Gloria Borger argues that the stimulus plan was supposed to bolster the public’s confidence in Obama’s ability to manage the economy: “Instead, the stimulus has become a handy target. Wall Street may be doing well, both conservatives and liberals rail, but the jobs elsewhere are not coming back. And as the president now moves to ask the nation to support an overhaul of health care, voters are still asking: Why should we trust the government to do that?”
The VFW wants Obama to stop dawdling over a strategy for Afghanistan. “In Afghanistan, the extremists are sensing weakness and indecision within the U.S. government, which plays into their hands, as evidenced by the increased attacks in Afghanistan as well as Pakistan. I fear that an emboldened enemy will now intensify their efforts to kill more U.S. soldiers.”
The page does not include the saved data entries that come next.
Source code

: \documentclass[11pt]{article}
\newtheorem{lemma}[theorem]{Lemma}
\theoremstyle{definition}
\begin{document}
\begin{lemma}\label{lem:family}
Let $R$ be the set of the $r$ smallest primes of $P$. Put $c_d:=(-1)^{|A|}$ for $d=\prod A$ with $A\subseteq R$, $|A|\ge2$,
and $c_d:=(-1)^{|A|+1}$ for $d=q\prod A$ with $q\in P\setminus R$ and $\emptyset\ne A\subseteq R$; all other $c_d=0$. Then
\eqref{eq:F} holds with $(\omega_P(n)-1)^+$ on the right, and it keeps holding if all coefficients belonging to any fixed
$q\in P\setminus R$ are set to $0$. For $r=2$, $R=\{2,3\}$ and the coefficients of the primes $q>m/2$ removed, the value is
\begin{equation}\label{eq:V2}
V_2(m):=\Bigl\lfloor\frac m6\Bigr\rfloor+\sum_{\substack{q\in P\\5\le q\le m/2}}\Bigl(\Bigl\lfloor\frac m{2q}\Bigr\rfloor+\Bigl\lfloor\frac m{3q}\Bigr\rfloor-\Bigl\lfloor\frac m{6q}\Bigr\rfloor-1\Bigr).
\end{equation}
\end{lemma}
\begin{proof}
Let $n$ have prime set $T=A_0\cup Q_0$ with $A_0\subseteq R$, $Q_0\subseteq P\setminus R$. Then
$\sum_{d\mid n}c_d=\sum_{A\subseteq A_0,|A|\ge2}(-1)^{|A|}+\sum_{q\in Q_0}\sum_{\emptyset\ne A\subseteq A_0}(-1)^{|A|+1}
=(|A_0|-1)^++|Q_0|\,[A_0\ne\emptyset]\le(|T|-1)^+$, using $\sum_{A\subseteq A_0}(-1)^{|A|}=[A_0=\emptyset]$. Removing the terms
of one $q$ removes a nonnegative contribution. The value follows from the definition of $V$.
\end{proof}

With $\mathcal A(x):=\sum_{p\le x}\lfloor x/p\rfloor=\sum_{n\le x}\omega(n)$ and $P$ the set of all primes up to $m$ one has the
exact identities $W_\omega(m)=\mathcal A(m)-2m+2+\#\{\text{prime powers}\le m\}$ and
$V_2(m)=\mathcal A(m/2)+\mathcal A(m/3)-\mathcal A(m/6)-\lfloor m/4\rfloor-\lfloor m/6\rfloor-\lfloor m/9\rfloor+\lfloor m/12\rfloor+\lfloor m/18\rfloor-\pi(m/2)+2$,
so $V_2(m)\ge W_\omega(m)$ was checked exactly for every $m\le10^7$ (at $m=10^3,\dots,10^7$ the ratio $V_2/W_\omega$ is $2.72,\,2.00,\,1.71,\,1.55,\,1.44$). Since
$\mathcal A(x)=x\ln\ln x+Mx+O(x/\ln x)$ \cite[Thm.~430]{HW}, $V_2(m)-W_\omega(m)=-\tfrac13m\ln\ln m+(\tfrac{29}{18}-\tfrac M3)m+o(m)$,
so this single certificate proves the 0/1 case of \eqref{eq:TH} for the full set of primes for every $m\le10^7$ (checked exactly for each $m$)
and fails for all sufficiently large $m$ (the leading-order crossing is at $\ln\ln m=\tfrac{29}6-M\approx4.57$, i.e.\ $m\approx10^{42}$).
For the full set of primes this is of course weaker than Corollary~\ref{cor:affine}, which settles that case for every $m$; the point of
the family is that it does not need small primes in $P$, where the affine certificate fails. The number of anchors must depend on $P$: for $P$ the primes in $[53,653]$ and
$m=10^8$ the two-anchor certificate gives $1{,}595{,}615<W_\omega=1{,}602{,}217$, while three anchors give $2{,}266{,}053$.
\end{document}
Kim Strassel on Creigh Deeds’s dependence on Big Labor: “In an 18-year state legislative career, he has a cumulative 92% rating on the Virginia AFL-CIO’s scorecard of votes. He’s refused to denounce national union priorities such as card check. During a rough-and-tumble Democratic primary earlier this year, he visited picketers outside a Hilton hotel.” But despite all the union cash flowing into Deeds’s coffers, “ the unions have clearly been more hurt than help.”
Charles Krauthammer sums up Obama’s foreign policy: “It is amateurishness, wrapped in naivete, inside credulity. In short, the very stuff of Nobels.”
Chris Christie ticks up to a 4-point lead in the latest poll. But it really comes down to how many anti-Corzine votes get thrown away on the independent candidate.
When it comes to cash on hand, Bob McDonnell has a big lead going into the final weeks of the Virginia gubernatorial campaign.